### Record extracts
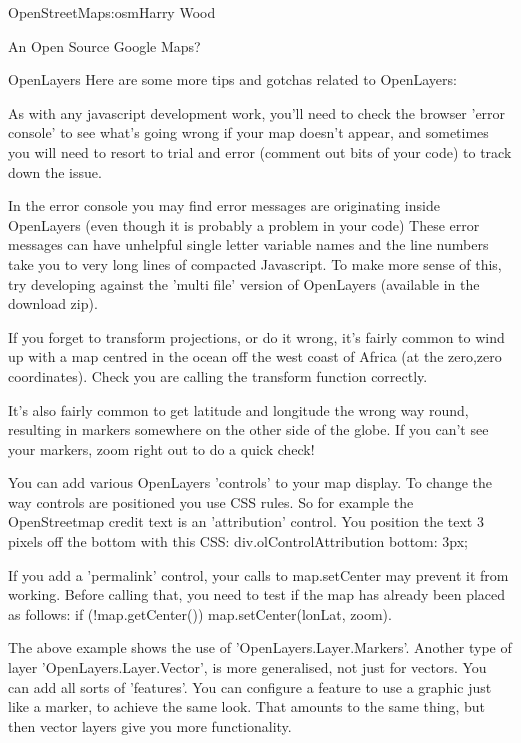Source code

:\begin{aosachapter}{OpenStreetMap}{s:osm}{Harry Wood}
\begin{aosasect1}{An Open Source Google Maps?}
\begin{aosasect2}{OpenLayers}
Here are some more tips and gotchas related to OpenLayers:

\begin{aosaitemize}

\item As with any javascript development work, you'll need to check
  the browser 'error console' to see what's going wrong if your map
  doesn't appear, and sometimes you will need to resort to trial and
  error (comment out bits of your code) to track down the issue.

\item In the error console you may find error messages are originating
  inside OpenLayers (even though it is probably a problem in your
  code) These error messages can have unhelpful single letter variable
  names and the line numbers take you to very long lines of compacted
  Javascript. To make more sense of this, try developing against the
  'multi file' version of OpenLayers (available in the download zip).

\item If you forget to transform projections, or do it wrong, it's
  fairly common to wind up with a map centred in the ocean off the
  west coast of Africa (at the zero,zero coordinates). Check you are
  calling the transform function correctly.

\item It's also fairly common to get latitude and longitude the wrong
  way round, resulting in markers somewhere on the other side of the
  globe. If you can't see your markers, zoom right out to do a quick
  check!

\item You can add various OpenLayers 'controls' to your map
  display. To change the way controls are positioned you use CSS
  rules. So for example the OpenStreetmap credit text is an
  'attribution' control. You position the text 3 pixels off the bottom
  with this CSS: div.olControlAttribution {bottom: 3px;}

\item If you add a 'permalink' control, your calls to map.setCenter
  may prevent it from working. Before calling that, you need to test
  if the map has already been placed as follows: if (!map.getCenter())
  map.setCenter(lonLat, zoom).

\item The above example shows the use of
  'OpenLayers.Layer.Markers'. Another type of layer
  'OpenLayers.Layer.Vector', is more generalised, not just for
  vectors. You can add all sorts of 'features'. You can configure a
  feature to use a graphic just like a marker, to achieve the same
  look. That amounts to the same thing, but then vector layers give
  you more functionality.


\end{aosaitemize}
\end{aosasect2}
\end{aosasect1}
\end{aosachapter}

### Exercise description
Look above for the line containing "may prevent it". Output from there through the line containing "not just for", exactly and inclusively.

### Solved exercise
  may prevent it from working. Before calling that, you need to test
  if the map has already been placed as follows: if (!map.getCenter())
  map.setCenter(lonLat, zoom).

\item The above example shows the use of
  'OpenLayers.Layer.Markers'. Another type of layer
  'OpenLayers.Layer.Vector', is more generalised, not just for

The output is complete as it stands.